Report, as a single figure, how many lines in the records below include "increase".

= Beginning of Section =

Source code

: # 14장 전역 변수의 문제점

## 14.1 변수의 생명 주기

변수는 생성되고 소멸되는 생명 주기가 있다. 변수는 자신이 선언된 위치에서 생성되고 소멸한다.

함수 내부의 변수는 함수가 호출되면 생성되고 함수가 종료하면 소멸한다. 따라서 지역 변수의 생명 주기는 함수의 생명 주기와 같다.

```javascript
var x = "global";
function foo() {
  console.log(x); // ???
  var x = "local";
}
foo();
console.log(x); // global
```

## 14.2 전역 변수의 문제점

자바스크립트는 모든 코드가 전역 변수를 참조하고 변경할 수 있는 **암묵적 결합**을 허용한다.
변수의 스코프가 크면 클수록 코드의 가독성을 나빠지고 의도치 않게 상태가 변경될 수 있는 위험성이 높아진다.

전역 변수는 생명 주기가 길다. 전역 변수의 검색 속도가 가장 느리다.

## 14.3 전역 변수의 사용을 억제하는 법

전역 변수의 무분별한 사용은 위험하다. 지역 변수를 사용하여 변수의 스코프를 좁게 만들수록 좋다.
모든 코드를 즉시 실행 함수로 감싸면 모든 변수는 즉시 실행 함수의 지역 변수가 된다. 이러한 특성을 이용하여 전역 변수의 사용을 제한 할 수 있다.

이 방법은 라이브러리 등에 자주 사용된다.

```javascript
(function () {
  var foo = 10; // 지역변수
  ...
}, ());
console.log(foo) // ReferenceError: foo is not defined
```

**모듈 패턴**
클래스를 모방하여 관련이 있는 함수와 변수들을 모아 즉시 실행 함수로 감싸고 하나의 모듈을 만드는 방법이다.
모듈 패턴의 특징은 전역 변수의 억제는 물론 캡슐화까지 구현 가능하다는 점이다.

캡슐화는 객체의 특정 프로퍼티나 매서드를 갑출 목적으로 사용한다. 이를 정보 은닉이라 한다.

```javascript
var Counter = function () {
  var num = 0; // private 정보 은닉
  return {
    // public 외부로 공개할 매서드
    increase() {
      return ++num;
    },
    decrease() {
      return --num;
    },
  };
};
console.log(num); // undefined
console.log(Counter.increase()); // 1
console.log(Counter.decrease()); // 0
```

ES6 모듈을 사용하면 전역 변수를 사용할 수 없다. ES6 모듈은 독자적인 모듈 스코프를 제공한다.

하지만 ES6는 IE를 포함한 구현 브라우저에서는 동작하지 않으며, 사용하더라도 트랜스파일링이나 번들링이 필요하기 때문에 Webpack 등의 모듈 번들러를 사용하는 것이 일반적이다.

= End of Section =

:: RESPONSE TO THIS TASK ::
2